Beginner

Introduction to R

Discover what R is, where it came from, why it's the language of choice for statisticians and data scientists, and write your very first R code.

What is R?

R is a programming language and environment designed specifically for statistical computing and graphics. It is one of the most widely used languages in academia, pharmaceutical research, finance, and any field that relies on rigorous data analysis and visualization.

Unlike general-purpose languages, R was built from the ground up for data. It provides an extensive collection of statistical and graphical techniques, including linear and nonlinear modeling, time-series analysis, classification, clustering, and much more.

💡
Good to know: R is free and open source, released under the GNU General Public License. It runs on Windows, macOS, and Linux.

History of R

R was created by Ross Ihaka and Robert Gentleman at the University of Auckland, New Zealand, in 1993. The name "R" comes partly from the first names of its creators and partly as a play on the language S, developed at Bell Labs in the 1970s.

Key milestones:

  • 1993 — Initial development by Ihaka and Gentleman
  • 1995 — R released as open-source software
  • 1997 — R Core Team formed to guide development
  • 2000 — R 1.0.0 officially released
  • 2004 — First useR! conference
  • 2015 — R Consortium founded (with support from Microsoft, RStudio, and others)
  • 2020+ — Native pipe operator |> introduced in R 4.1

Why Learn R?

R has unique strengths that make it indispensable in certain domains:

  • Statistics: R was designed by statisticians for statisticians. It has the most comprehensive collection of statistical methods of any programming language.
  • Data visualization: With ggplot2, R produces publication-quality graphics that are unmatched in flexibility and aesthetics.
  • Academia & research: R is the standard in many academic disciplines, especially biostatistics, epidemiology, and social sciences.
  • Bioconductor: A massive repository of packages for genomics and computational biology, built on R.
  • Reproducible research: R Markdown and Quarto allow you to combine code, results, and narrative in a single document.
  • Community: Over 20,000 packages on CRAN covering every statistical method imaginable.

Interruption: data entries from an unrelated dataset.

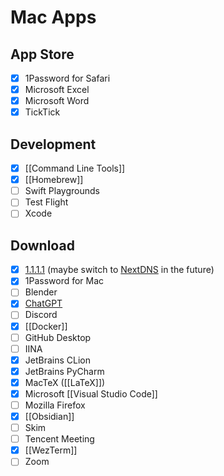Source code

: # Mac Apps

## App Store

- [x] 1Password for Safari
- [x] Microsoft Excel
- [x] Microsoft Word
- [x] TickTick

## Development

- [x] [[Command Line Tools]]
- [x] [[Homebrew]]
- [ ] Swift Playgrounds
- [ ] Test Flight
- [ ] Xcode

## Download

- [x] [1.1.1.1](https://one.one.one.one) (maybe switch to [NextDNS](https://nextdns.io) in the future)
- [x] 1Password for Mac
- [ ] Blender
- [x] [ChatGPT](https://openai.com)
- [ ] Discord
- [x] [[Docker]]
- [ ] GitHub Desktop
- [ ] IINA
- [x] JetBrains CLion
- [x] JetBrains PyCharm
- [x] MacTeX ([[LaTeX]])
- [x] Microsoft [[Visual Studio Code]]
- [ ] Mozilla Firefox
- [x] [[Obsidian]]
- [ ] Skim
- [ ] Tencent Meeting
- [x] [[WezTerm]]
- [ ] Zoom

R vs Python: A Quick Comparison

Feature R Python
Primary strength Statistical analysis & visualization General-purpose programming
Data visualization ggplot2 (grammar of graphics) matplotlib, seaborn
Data wrangling dplyr, tidyr (tidyverse) pandas
Machine learning tidymodels, caret, mlr3 scikit-learn, TensorFlow, PyTorch
Indexing 1-based 0-based
Community focus Statistics, academia, pharma Web dev, ML engineering, DevOps
IDE RStudio (dominant) VS Code, PyCharm, Jupyter
Key takeaway: R and Python are complementary. Many data professionals use both. R excels in statistical analysis and visualization; Python excels in production engineering and deep learning.

Where R is Used

R is used across many industries and domains:

  • Academia: Research papers, dissertations, and coursework in statistics, biology, psychology, and economics.
  • Pharmaceutical & healthcare: Clinical trial analysis, drug discovery, regulatory submissions (FDA accepts R-generated reports).
  • Finance: Risk modeling, quantitative analysis, time-series forecasting, and portfolio optimization.
  • Biotechnology: Genomics, proteomics, and bioinformatics through Bioconductor packages.
  • Government: Census analysis, public health reporting, and policy research.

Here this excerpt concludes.